Zimmermann walked onstage with a stunning instrument in his hands – a 1711 Stradivarius once owned by Fritz Kreisler. Its deep, rich tone was perfect for Shostakovich’s Violin concerto No. 1, a protest as anguished as anything the composer wrote during a lifetime of railing against oppression. Zimmermann caught that mood immediately, though without the jagged edges that often characterize Shostakovich – at least to start. The violinist is a brilliant technician who makes even the most complicated passages sound fluid and look easy.

Zimmermann’s star turn came in the cadenza bridging the third and fourth movements, when he literally attacked his instrument, playing with such fierce intensity that it looked as if he would saw the violin in half with his bow. He threw his entire body into the passage, bending into raw, frenzied runs and stomping around the stage like a rock guitar player. It was a gripping interpretation, so skillful and distressed that it earned Zimmermann the rarest of accolades: The orchestra members didn’t just tap their bows when he finished – they put down their instruments and applauded.

Welser-Möst provided an appropriately dark but unusually subdued background that would have benefited from more fire at times, particularly in the menacing Passacaglia. In his hands, the orchestration sounded almost too polite, more magisterial than beleaguered. But no complaints about giving Zimmermann the spotlight, nor about the fine control and balance in the orchestra.

And Welser-Möst didn’t hold back for Dvořák’s Symphony No. 6, opening up the sound with bright brass, a light touch in the strings and a captivating lyrical sweep. The tempo was choppy at times in the middle movements, but they glowed with an array of colors, particularly in the woodwinds.
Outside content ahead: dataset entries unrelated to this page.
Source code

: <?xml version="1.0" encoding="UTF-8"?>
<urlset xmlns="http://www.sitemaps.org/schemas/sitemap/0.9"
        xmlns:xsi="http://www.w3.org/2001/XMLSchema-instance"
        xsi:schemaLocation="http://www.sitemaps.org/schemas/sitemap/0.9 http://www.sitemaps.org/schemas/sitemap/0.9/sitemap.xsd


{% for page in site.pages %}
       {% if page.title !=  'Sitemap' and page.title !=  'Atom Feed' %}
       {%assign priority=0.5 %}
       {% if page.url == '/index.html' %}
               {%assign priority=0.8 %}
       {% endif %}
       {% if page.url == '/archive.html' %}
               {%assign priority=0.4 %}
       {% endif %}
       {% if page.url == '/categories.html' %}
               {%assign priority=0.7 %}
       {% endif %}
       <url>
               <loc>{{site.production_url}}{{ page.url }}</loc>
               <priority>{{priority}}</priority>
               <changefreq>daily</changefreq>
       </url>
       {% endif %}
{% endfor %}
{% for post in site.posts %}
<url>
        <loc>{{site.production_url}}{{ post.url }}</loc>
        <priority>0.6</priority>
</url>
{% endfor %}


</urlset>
The final movement started gently, building to full dynamics and an energetic finish without losing any of the conductor’s trademark transparency.

Although the symphony is 133 years old, it had historical resonance in this performance led by a Viennese conductor. The premiere was supposed to take place in Vienna in 1880, but when members of the Vienna Philharmonic objected, Dvořák took the piece back to Prague, where the Czech Philhamonic premiered it the following year. Coming full circle in the New World, this work is in the Cleveland Orchestra’s wheelhouse: Romantic, full-blooded and filled with exquisite detail. It made for a robust conclusion to a smart, stimulating program.